Faire de la musique, parcourir le monde, vivre dans ma valise. Je me suis dit que je n’avais pas besoin de posséder quoi que soit… Même si j’adore les fringues et que je ramasse plein de trucs vintages dans toutes les villes où je vais. Mais bon, ça fait maintenant huit ans que je vis dans ma valise et en vrai, c’est insupportable: c’est un truc d’idéaliste, de l’extérieur tu te dis que c’est génial. Ça l’est pendant trois mois, mais après, ça devient un peu pesant. J’ai une espèce de dualité, avec l’envie de me poser d’un côté et en même temps, une trouille terrible de la routine.
© Lucia Ribisi
Une pensée qui t’apaise quand tu te réveilles d’un cauchemar?

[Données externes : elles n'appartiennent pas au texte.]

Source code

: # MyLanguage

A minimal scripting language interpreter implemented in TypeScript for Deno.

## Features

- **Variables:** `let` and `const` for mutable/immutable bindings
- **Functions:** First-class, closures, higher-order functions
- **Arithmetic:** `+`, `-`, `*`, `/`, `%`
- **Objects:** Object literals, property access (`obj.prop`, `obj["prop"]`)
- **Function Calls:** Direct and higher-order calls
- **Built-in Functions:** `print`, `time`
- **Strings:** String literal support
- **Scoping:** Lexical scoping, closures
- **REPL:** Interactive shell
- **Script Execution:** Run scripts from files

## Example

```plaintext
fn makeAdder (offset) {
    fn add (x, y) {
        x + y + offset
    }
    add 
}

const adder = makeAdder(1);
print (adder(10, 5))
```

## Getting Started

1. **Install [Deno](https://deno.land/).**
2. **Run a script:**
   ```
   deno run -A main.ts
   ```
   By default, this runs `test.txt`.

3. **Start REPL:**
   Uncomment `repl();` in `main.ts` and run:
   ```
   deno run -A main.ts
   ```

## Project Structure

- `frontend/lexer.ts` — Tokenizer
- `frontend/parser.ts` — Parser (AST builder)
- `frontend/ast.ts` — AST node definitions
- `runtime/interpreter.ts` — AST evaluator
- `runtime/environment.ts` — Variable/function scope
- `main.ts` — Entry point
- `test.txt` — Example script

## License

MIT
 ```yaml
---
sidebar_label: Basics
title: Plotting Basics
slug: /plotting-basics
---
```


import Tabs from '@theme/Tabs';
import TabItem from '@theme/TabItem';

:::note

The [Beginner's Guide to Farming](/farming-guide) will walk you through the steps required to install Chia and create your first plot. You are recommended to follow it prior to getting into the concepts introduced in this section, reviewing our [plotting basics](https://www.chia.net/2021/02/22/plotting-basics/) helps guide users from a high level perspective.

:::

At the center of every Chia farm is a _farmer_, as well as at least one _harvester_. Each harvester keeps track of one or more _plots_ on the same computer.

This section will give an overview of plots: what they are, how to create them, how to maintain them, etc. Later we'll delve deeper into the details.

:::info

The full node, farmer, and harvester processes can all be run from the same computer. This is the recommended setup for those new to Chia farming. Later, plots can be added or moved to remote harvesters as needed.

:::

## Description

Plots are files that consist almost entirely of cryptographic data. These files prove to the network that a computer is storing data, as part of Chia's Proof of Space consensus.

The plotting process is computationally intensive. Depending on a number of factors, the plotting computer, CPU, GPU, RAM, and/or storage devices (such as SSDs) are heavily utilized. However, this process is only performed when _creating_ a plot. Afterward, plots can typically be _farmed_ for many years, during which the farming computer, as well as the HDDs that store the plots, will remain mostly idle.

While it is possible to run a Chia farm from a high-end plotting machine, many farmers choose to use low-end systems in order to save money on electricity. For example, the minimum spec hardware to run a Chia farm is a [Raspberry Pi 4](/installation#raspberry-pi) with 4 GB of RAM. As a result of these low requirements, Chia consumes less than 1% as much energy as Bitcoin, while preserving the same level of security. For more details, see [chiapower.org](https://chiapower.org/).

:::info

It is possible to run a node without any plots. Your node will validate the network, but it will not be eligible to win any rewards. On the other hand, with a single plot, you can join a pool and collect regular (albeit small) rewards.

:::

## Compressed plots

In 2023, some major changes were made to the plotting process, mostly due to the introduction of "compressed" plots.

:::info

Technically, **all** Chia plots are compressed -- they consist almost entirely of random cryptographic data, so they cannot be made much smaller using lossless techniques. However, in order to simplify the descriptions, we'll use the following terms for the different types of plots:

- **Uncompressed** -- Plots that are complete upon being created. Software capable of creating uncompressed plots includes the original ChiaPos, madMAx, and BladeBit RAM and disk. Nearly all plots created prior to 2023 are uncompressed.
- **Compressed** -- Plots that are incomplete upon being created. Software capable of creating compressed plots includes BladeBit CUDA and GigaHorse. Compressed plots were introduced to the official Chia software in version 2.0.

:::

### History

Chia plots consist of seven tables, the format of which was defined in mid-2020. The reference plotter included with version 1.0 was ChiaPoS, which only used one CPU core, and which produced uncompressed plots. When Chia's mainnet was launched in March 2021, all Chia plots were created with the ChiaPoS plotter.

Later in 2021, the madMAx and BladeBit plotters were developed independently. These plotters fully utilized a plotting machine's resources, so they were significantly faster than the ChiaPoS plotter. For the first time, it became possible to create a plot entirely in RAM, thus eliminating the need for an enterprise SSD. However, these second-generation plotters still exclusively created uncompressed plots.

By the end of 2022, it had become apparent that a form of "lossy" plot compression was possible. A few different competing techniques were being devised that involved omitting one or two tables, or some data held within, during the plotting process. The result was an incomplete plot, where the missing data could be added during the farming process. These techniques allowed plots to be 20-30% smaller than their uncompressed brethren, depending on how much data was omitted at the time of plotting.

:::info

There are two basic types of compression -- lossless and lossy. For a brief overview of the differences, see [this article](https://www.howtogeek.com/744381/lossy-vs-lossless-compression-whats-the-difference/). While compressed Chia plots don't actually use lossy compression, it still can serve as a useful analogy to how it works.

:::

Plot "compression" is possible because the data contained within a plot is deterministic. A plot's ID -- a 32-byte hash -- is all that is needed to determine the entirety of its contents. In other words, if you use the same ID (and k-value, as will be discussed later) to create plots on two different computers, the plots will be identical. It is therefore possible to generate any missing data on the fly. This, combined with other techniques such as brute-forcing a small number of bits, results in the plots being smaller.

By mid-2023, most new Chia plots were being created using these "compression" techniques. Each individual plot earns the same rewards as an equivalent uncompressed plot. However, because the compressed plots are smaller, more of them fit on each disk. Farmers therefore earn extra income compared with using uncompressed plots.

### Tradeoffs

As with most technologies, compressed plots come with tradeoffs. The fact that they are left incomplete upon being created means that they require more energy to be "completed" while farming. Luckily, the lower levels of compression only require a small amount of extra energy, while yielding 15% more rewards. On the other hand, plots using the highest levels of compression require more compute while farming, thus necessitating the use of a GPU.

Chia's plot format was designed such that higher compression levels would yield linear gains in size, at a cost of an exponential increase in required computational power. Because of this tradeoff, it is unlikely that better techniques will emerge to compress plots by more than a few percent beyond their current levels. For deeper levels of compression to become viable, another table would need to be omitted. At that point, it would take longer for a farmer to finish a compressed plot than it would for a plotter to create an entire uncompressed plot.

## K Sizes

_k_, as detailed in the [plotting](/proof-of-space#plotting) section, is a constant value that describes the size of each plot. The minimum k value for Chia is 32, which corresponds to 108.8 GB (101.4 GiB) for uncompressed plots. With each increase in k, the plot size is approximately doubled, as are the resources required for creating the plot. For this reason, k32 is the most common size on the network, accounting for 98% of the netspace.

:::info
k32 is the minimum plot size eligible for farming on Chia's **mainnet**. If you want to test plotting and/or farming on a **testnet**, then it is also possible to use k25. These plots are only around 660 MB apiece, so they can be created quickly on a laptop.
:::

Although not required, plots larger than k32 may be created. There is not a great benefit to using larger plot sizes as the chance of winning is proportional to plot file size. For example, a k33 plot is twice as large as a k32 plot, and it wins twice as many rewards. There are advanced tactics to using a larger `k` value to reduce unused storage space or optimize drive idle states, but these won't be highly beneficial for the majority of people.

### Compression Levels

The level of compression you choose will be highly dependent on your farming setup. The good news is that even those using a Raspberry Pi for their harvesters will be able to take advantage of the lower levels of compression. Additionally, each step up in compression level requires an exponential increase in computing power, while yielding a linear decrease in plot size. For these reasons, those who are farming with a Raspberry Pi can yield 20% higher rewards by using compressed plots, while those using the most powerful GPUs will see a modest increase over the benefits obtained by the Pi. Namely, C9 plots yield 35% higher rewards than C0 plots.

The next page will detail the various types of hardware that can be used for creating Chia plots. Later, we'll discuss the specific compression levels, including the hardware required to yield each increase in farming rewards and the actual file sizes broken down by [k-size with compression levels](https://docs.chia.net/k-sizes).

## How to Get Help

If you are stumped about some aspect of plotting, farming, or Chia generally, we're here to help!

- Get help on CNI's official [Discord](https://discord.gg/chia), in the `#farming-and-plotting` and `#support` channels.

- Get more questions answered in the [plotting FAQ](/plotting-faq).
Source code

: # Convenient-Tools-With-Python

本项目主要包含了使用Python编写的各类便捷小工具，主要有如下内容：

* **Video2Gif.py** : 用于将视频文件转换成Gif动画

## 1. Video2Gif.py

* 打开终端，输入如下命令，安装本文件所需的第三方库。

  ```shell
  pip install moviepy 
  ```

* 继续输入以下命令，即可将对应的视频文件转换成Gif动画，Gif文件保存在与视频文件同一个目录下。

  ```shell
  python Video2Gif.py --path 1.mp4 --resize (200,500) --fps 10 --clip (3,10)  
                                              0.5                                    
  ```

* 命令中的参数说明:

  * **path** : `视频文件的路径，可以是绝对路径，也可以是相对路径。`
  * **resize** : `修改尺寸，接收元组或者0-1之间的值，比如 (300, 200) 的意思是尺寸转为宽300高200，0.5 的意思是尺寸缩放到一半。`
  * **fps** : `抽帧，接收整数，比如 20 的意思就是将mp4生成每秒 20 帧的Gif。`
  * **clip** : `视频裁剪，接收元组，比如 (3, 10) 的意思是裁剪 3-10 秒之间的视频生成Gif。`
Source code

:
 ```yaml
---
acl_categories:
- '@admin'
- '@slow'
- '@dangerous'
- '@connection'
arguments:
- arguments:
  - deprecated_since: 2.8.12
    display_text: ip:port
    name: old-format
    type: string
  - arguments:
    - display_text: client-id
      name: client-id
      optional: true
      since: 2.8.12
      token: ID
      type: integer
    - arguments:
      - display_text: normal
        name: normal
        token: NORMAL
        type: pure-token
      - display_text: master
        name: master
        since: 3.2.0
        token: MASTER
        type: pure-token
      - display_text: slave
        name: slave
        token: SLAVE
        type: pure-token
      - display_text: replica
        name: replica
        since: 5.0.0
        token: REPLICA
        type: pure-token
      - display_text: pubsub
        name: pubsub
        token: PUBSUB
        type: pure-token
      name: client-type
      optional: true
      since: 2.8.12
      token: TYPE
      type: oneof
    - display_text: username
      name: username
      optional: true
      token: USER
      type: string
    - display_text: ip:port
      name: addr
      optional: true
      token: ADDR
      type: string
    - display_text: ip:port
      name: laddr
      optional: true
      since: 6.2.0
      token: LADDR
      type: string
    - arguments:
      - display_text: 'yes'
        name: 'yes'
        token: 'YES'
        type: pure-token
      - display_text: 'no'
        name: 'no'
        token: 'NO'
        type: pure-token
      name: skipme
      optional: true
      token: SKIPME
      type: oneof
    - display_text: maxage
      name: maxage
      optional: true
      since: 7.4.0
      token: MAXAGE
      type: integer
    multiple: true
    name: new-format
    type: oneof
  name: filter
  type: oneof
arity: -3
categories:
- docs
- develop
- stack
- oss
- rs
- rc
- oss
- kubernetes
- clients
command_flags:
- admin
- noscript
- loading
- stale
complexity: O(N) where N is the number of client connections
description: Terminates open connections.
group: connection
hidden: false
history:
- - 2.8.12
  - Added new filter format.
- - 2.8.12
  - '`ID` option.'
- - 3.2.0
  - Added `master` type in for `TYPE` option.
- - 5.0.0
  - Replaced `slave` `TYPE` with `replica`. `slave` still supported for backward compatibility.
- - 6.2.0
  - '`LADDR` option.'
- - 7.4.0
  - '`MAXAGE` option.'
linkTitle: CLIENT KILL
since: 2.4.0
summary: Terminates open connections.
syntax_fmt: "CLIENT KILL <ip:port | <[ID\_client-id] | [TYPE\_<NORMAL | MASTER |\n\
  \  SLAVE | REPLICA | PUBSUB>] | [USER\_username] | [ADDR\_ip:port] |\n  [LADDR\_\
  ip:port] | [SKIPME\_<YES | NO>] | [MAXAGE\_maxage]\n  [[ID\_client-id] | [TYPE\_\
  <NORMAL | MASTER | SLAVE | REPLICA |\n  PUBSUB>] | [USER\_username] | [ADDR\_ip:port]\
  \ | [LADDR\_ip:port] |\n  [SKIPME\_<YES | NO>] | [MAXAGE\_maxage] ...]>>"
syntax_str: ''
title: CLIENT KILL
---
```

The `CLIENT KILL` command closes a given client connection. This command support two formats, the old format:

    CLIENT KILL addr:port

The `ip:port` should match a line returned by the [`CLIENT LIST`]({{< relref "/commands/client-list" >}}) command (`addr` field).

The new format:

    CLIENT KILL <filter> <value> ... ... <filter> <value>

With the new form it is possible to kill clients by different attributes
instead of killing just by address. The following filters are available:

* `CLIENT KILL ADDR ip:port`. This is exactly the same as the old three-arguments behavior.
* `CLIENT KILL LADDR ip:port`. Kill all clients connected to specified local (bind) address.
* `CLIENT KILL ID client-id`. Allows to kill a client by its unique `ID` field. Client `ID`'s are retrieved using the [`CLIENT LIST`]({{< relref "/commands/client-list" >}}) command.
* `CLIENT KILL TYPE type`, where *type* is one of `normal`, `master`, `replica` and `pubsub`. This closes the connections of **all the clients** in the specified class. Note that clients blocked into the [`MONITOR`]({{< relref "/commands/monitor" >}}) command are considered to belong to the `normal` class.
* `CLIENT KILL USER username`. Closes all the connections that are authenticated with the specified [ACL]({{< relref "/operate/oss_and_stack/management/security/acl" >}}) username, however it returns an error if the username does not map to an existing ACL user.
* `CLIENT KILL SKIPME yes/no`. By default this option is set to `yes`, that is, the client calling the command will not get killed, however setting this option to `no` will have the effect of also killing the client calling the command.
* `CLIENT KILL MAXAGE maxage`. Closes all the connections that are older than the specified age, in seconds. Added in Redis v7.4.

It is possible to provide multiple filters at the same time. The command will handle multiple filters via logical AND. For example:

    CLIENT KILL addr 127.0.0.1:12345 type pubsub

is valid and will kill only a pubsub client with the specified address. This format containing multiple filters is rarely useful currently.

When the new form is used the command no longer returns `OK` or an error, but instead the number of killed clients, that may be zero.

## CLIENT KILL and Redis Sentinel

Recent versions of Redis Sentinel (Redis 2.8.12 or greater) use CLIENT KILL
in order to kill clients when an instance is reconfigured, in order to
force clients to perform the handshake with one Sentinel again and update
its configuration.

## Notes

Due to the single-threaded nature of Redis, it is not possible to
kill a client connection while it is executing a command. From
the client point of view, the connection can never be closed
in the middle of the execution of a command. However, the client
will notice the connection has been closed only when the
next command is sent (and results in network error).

Quand je me réveille, je suis juste contente d’être en vie. Vu que mon père est mort dans son sommeil, à chaque nouvelle journée je me dis “yes, j’ai battu la nuit, je respire!”.
“Je liste des choses qu’il faut que je fasse avant de mourir et je ne me laisse même pas 24 heures pour m’y mettre.”
Un truc qui fait peur à tout le monde, sauf à toi?
J’aime bien les gens qui ont un côté dark. Il y en a beaucoup que ça fait fuir mais moi, je trouve ça assez fascinant. J’ai toujours envie de creuser pour savoir ce qui se passe derrière tout ça.
Et à l’inverse, un truc qui ne fait peur à personne, sauf à toi?
La mort fait peur à tout le monde, mais j’ai l’impression que la plupart des gens n’y pensent pas tous les jours. Moi oui. Ça me rend hyper intense mais au fond, c’est juste une soif d’être dans le moment présent. J’en souffre beaucoup, car j’ai l’impression que la plupart des gens ne sont pas dans cette course contre la montre. Je liste des choses qu’il faut que je fasse avant de mourir et je ne me laisse même pas 24 heures pour m’y mettre. Je me dis que l’ennui, c’est la mort. Du coup, même quand je ne fais rien, je le fais à fond. Hier, par exemple, c’était mon seul jour off et je l’ai vécu aussi intensément que possible: j’ai pris un bain, commandé de la bouffe vegan, dormi, regardé des dessins animés… J’ai fait tout ça en kiffant un max.
Ton pire cauchemar: manger un steak de chat ou être rapatriée en France par un rosbeef géant?
Hahaha! Je crois que les deux sont assez cauchemardesques! Je peux pas plutôt faire des câlins à des chats et être rapatriée en France par des Bisounours avec des têtes de chats?